== SUPPLIED DATA

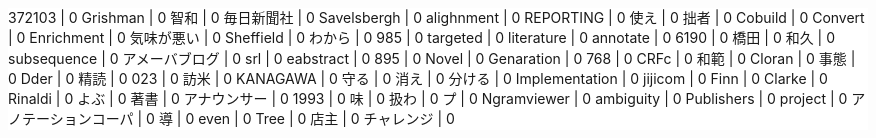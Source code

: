 372103 | 0
Grishman | 0
智和 | 0
毎日新聞社 | 0
Savelsbergh | 0
alighnment | 0
REPORTING | 0
使え | 0
拙者 | 0
Cobuild | 0
Convert | 0
Enrichment | 0
気味が悪い | 0
Sheffield | 0
わから | 0
985 | 0
targeted | 0
literature | 0
annotate | 0
6190 | 0
橋田 | 0
和久 | 0
subsequence | 0
アメーバブログ | 0
srl | 0
eabstract | 0
895 | 0
Novel | 0
Genaration | 0
768 | 0
CRFc | 0
和範 | 0
Cloran | 0
事態 | 0
Dder | 0
精読 | 0
023 | 0
訪米 | 0
KANAGAWA | 0
守る | 0
消え | 0
分ける | 0
Implementation | 0
jijicom | 0
Finn | 0
Clarke | 0
Rinaldi | 0
よぶ | 0
著書 | 0
アナウンサー | 0
1993 | 0
味 | 0
扱わ | 0
プ | 0
Ngramviewer | 0
ambiguity | 0
Publishers | 0
project | 0
アノテーションコーパ | 0
導 | 0
even | 0
Tree | 0
店主 | 0
チャレンジ | 0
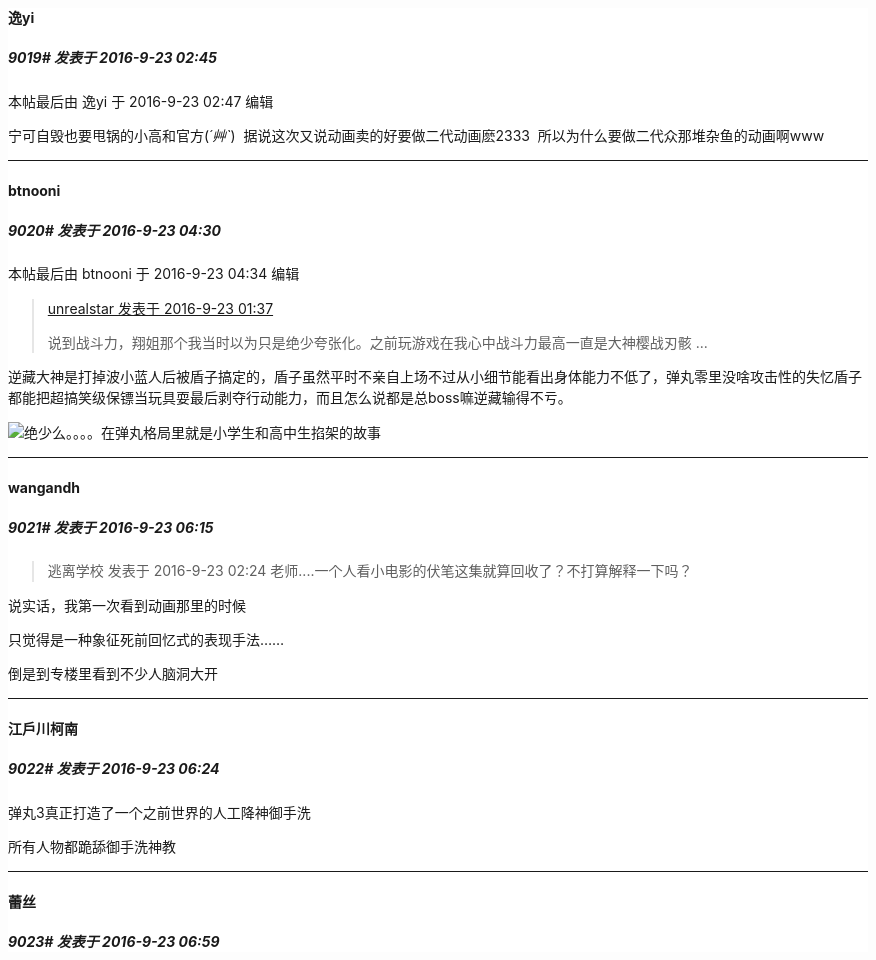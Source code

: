 ####  逸yi  
##### 9019#       发表于 2016-9-23 02:45


 本帖最后由 逸yi 于 2016-9-23 02:47 编辑 

宁可自毁也要甩锅的小高和官方(*´艸`*)  据说这次又说动画卖的好要做二代动画麽2333  所以为什么要做二代众那堆杂鱼的动画啊www


-----

####  btnooni  
##### 9020#       发表于 2016-9-23 04:30


 本帖最后由 btnooni 于 2016-9-23 04:34 编辑 
<blockquote><a href="httphttps://bbs.saraba1st.com/2b/forum.php?mod=redirect&amp;goto=findpost&amp;pid=33661937&amp;ptid=1301912" target="_blank">unrealstar 发表于 2016-9-23 01:37</a>

说到战斗力，翔姐那个我当时以为只是绝少夸张化。之前玩游戏在我心中战斗力最高一直是大神樱战刃骸 ...</blockquote>
逆藏大神是打掉波小蓝人后被盾子搞定的，盾子虽然平时不亲自上场不过从小细节能看出身体能力不低了，弹丸零里没啥攻击性的失忆盾子都能把超搞笑级保镖当玩具耍最后剥夺行动能力，而且怎么说都是总boss嘛逆藏输得不亏。

<img src="https://static.saraba1st.com/image/smiley/face/161.jpg" referrerpolicy="no-referrer">绝少么。。。。在弹丸格局里就是小学生和高中生掐架的故事


-----

####  wangandh  
##### 9021#       发表于 2016-9-23 06:15


<blockquote>逃离学校 发表于 2016-9-23 02:24
老师....一个人看小电影的伏笔这集就算回收了？不打算解释一下吗？</blockquote>
说实话，我第一次看到动画那里的时候

只觉得是一种象征死前回忆式的表现手法……


倒是到专楼里看到不少人脑洞大开


-----

####  江戶川柯南  
##### 9022#       发表于 2016-9-23 06:24


弹丸3真正打造了一个之前世界的人工降神御手洗

所有人物都跪舔御手洗神教


-----

####  蕾丝  
##### 9023#       发表于 2016-9-23 06:59

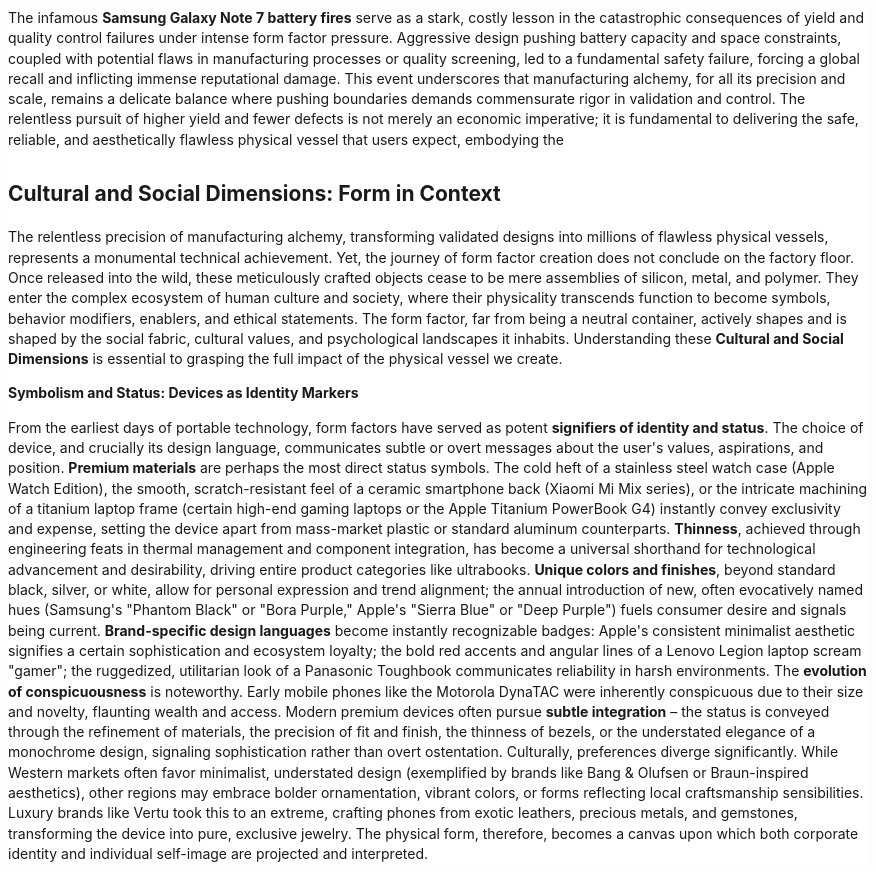 The infamous **Samsung Galaxy Note 7 battery fires** serve as a stark, costly lesson in the catastrophic consequences of yield and quality control failures under intense form factor pressure. Aggressive design pushing battery capacity and space constraints, coupled with potential flaws in manufacturing processes or quality screening, led to a fundamental safety failure, forcing a global recall and inflicting immense reputational damage. This event underscores that manufacturing alchemy, for all its precision and scale, remains a delicate balance where pushing boundaries demands commensurate rigor in validation and control. The relentless pursuit of higher yield and fewer defects is not merely an economic imperative; it is fundamental to delivering the safe, reliable, and aesthetically flawless physical vessel that users expect, embodying the

## Cultural and Social Dimensions: Form in Context

The relentless precision of manufacturing alchemy, transforming validated designs into millions of flawless physical vessels, represents a monumental technical achievement. Yet, the journey of form factor creation does not conclude on the factory floor. Once released into the wild, these meticulously crafted objects cease to be mere assemblies of silicon, metal, and polymer. They enter the complex ecosystem of human culture and society, where their physicality transcends function to become symbols, behavior modifiers, enablers, and ethical statements. The form factor, far from being a neutral container, actively shapes and is shaped by the social fabric, cultural values, and psychological landscapes it inhabits. Understanding these **Cultural and Social Dimensions** is essential to grasping the full impact of the physical vessel we create.

**Symbolism and Status: Devices as Identity Markers**

From the earliest days of portable technology, form factors have served as potent **signifiers of identity and status**. The choice of device, and crucially its design language, communicates subtle or overt messages about the user's values, aspirations, and position. **Premium materials** are perhaps the most direct status symbols. The cold heft of a stainless steel watch case (Apple Watch Edition), the smooth, scratch-resistant feel of a ceramic smartphone back (Xiaomi Mi Mix series), or the intricate machining of a titanium laptop frame (certain high-end gaming laptops or the Apple Titanium PowerBook G4) instantly convey exclusivity and expense, setting the device apart from mass-market plastic or standard aluminum counterparts. **Thinness**, achieved through engineering feats in thermal management and component integration, has become a universal shorthand for technological advancement and desirability, driving entire product categories like ultrabooks. **Unique colors and finishes**, beyond standard black, silver, or white, allow for personal expression and trend alignment; the annual introduction of new, often evocatively named hues (Samsung's "Phantom Black" or "Bora Purple," Apple's "Sierra Blue" or "Deep Purple") fuels consumer desire and signals being current. **Brand-specific design languages** become instantly recognizable badges: Apple's consistent minimalist aesthetic signifies a certain sophistication and ecosystem loyalty; the bold red accents and angular lines of a Lenovo Legion laptop scream "gamer"; the ruggedized, utilitarian look of a Panasonic Toughbook communicates reliability in harsh environments. The **evolution of conspicuousness** is noteworthy. Early mobile phones like the Motorola DynaTAC were inherently conspicuous due to their size and novelty, flaunting wealth and access. Modern premium devices often pursue **subtle integration** – the status is conveyed through the refinement of materials, the precision of fit and finish, the thinness of bezels, or the understated elegance of a monochrome design, signaling sophistication rather than overt ostentation. Culturally, preferences diverge significantly. While Western markets often favor minimalist, understated design (exemplified by brands like Bang & Olufsen or Braun-inspired aesthetics), other regions may embrace bolder ornamentation, vibrant colors, or forms reflecting local craftsmanship sensibilities. Luxury brands like Vertu took this to an extreme, crafting phones from exotic leathers, precious metals, and gemstones, transforming the device into pure, exclusive jewelry. The physical form, therefore, becomes a canvas upon which both corporate identity and individual self-image are projected and interpreted.
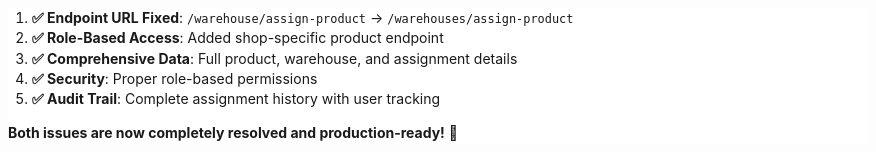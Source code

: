 1. **✅ Endpoint URL Fixed**: `/warehouse/assign-product` → `/warehouses/assign-product`
2. **✅ Role-Based Access**: Added shop-specific product endpoint
3. **✅ Comprehensive Data**: Full product, warehouse, and assignment details
4. **✅ Security**: Proper role-based permissions
5. **✅ Audit Trail**: Complete assignment history with user tracking

**Both issues are now completely resolved and production-ready!** 🚀
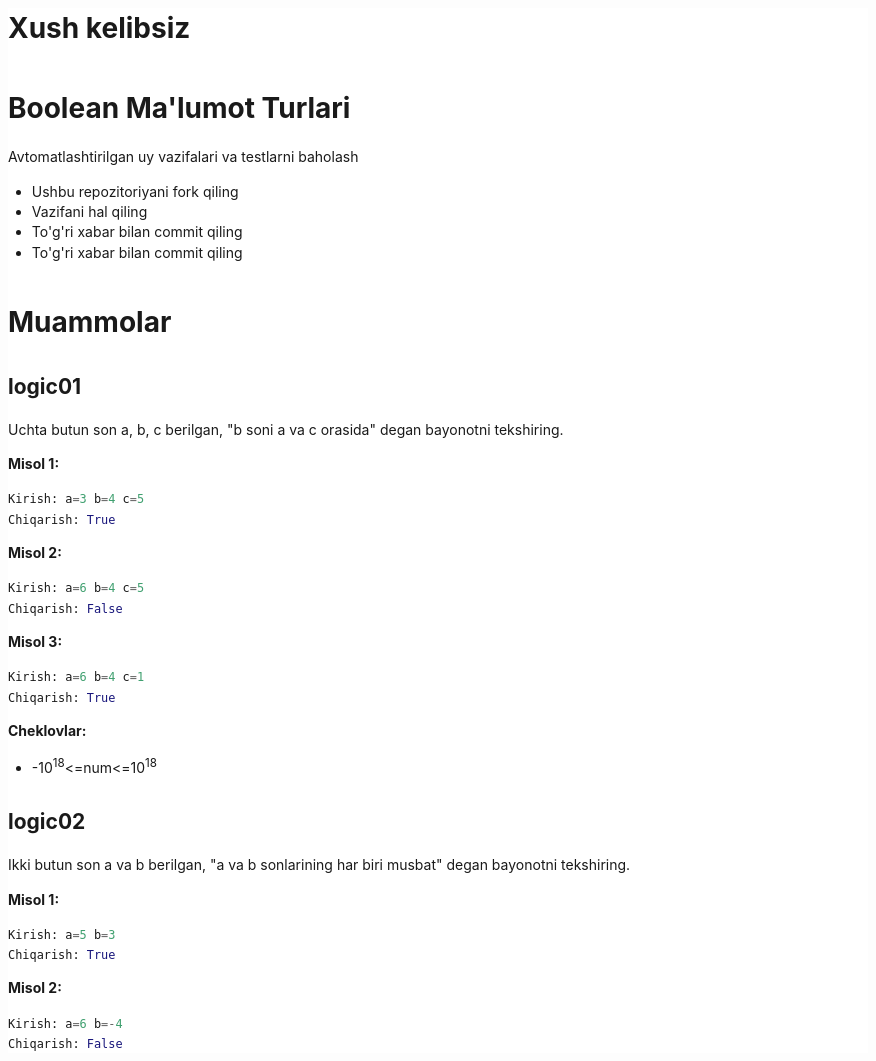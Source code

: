 # Xush kelibsiz
# Boolean Ma'lumot Turlari

Avtomatlashtirilgan uy vazifalari va testlarni baholash
- Ushbu repozitoriyani fork qiling
- Vazifani hal qiling
- To'g'ri xabar bilan commit qiling
- To'g'ri xabar bilan commit qiling

# Muammolar
## logic01

  Uchta butun son a, b, c berilgan, "b soni a va c orasida" degan bayonotni tekshiring.

**Misol 1:**

```Python
Kirish: a=3 b=4 c=5
Chiqarish: True
```

**Misol 2:**

```Python
Kirish: a=6 b=4 c=5
Chiqarish: False
```

**Misol 3:**

```Python
Kirish: a=6 b=4 c=1
Chiqarish: True
```

**Cheklovlar:**
- -10<sup>18</sup><=num<=10<sup>18</sup>

## logic02

  Ikki butun son a va b berilgan, "a va b sonlarining har biri musbat" degan bayonotni tekshiring.

**Misol 1:**

```Python
Kirish: a=5 b=3
Chiqarish: True
```

**Misol 2:**

```Python
Kirish: a=6 b=-4
Chiqarish: False
```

====

WORK TO BE COMPLETED:
Among the lines of the listing above, which ones hold "bayonotni"? Copy them.

RESPONSE TO THIS TASK:
  Uchta butun son a, b, c berilgan, "b soni a va c orasida" degan bayonotni tekshiring.
  Ikki butun son a va b berilgan, "a va b sonlarining har biri musbat" degan bayonotni tekshiring.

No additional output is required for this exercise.